Stored data —
★ ★ ★ ★ ★

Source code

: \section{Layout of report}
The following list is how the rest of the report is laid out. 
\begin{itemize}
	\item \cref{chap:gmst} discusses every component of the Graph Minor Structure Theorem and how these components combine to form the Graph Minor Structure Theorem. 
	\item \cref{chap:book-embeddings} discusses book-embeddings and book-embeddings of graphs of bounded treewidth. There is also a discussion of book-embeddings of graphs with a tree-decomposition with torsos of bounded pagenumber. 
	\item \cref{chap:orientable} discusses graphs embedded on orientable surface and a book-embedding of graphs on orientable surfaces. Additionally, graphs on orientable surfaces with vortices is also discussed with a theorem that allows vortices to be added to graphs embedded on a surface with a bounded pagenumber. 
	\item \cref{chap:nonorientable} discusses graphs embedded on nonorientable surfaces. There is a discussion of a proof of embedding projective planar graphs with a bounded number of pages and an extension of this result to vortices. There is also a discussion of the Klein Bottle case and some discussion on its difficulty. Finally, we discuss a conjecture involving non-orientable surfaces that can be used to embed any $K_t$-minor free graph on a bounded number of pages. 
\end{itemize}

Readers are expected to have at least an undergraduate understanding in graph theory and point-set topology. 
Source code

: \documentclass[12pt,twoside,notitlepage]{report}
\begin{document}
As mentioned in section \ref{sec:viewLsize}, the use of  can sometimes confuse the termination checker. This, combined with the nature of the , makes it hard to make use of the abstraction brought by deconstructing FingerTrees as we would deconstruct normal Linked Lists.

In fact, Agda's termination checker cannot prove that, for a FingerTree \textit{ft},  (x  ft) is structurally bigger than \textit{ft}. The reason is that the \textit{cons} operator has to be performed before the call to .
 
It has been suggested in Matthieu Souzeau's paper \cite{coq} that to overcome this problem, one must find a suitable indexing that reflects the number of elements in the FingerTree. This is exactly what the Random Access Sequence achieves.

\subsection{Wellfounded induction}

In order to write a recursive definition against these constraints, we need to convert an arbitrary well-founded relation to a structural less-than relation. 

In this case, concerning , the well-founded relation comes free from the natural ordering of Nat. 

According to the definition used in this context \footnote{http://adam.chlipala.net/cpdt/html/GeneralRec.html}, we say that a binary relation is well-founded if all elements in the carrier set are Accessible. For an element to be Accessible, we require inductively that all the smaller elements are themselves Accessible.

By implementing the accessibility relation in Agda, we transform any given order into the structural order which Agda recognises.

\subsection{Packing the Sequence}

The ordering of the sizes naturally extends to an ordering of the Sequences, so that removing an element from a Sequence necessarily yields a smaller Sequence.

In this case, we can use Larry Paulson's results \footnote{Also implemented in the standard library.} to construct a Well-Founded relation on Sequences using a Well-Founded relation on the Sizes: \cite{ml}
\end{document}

★ ★ ★ ★ ★

The task — Which lines belong in the answer? Exactly those from the first line of the entries through the line holding "Minor Structure Theorem.", inclusive, copied unchanged.

Answer to this problem —
Source code

: \section{Layout of report}
The following list is how the rest of the report is laid out. 
\begin{itemize}
	\item \cref{chap:gmst} discusses every component of the Graph Minor Structure Theorem and how these components combine to form the Graph Minor Structure Theorem. 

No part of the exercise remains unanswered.